Key Takeaways From Money 20/20 2016

The fourth annual Money 20/20 is in the books. While official attendance figures have not yet been released, this one felt even bigger than last year. Five analysts from Aite Group attended: Christine Barry, Julie Conroy, Ben Knieff, Tiffani Montez, and Thad Peterson. Here are a few key takeaways from the team: 

  • Zelle’s debut: At last year’s Money 20/20, Early Warning announced that it was buying clearXchange in a bid to join the faster payments fray. It unveiled its person-to-person (P2P) offering, Zelle, at the event, which will be production-ready in Q1 2017 and will offer real-time P2P payments.
  • Continued sublimation of payments: Payments are only the enablers of commerce, and merchants only care about payments when they enhance or at least don’t diminish the customer experience.
  • Portable point of sale (POS): POS form factors are migrating to portability, and POS providers are moving “up the stack” to offer completely integrated payment capabilities. Revel Systems came out with some big news: Generally seen as a tablet POS player for SMB, it is now the POS platform for 30,000 global Shell Oil stations. 
  • Machine-learning and artificial intelligence (AI) analytics: “Machine learning” and “AI” were two of the buzziest words at the event, with many vendors touting their use of advanced analytics for fraud detection and marketing use cases.

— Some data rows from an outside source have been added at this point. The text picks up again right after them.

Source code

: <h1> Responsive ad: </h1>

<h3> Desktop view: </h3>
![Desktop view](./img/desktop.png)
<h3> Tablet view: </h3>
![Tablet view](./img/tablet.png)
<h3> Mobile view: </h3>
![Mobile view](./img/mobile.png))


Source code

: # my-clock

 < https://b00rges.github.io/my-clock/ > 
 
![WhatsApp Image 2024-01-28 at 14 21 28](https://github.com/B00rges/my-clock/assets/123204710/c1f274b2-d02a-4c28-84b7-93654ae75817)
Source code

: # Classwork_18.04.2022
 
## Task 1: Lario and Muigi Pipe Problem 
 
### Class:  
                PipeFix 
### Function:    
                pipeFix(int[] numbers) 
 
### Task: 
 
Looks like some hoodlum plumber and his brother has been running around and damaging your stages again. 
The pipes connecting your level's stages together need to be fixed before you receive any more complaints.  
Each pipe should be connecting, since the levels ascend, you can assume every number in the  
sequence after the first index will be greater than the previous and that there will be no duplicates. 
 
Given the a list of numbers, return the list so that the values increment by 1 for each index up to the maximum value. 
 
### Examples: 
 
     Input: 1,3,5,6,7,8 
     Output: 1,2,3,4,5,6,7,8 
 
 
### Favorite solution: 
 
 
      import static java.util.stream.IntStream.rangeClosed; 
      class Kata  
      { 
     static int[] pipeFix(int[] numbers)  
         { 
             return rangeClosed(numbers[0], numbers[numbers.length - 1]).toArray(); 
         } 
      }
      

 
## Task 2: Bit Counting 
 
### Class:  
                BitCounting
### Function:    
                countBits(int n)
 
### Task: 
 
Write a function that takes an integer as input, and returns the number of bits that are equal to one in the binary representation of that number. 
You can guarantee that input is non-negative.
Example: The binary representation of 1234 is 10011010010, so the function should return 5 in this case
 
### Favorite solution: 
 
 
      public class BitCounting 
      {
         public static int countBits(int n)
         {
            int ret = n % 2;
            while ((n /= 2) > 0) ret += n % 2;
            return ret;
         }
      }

The application of these terms, however, seemed to be quite broad, indicating the need for better definition of these segments.
  • Buzzy blockchain: Blockchain was also one of the big buzzwords at the event, with huge booths by startups like highlighting the amount of venture capital money pouring into this space. Trade finance and supply chain management is a killer app for blockchain tech, with huge disruptive potential.
  • The morphing of “identity”: The entire concept of identity needs to be rethought, and in a big way. Most of us have lived with a certain concept of identity for decades, but the entire concept needs to change, especially given that the personally identifiable information that has traditionally constituted identity is wholly compromised by cybercriminals. As an industry and society, we are very early in the process.
  • Cross-border e-commerce: Cross-border e-commerce is growing, and the demand is certainly there. That said, it’s still a very complicated thing to do. A lot of companies are positioning themselves to support the explosive growth in the space.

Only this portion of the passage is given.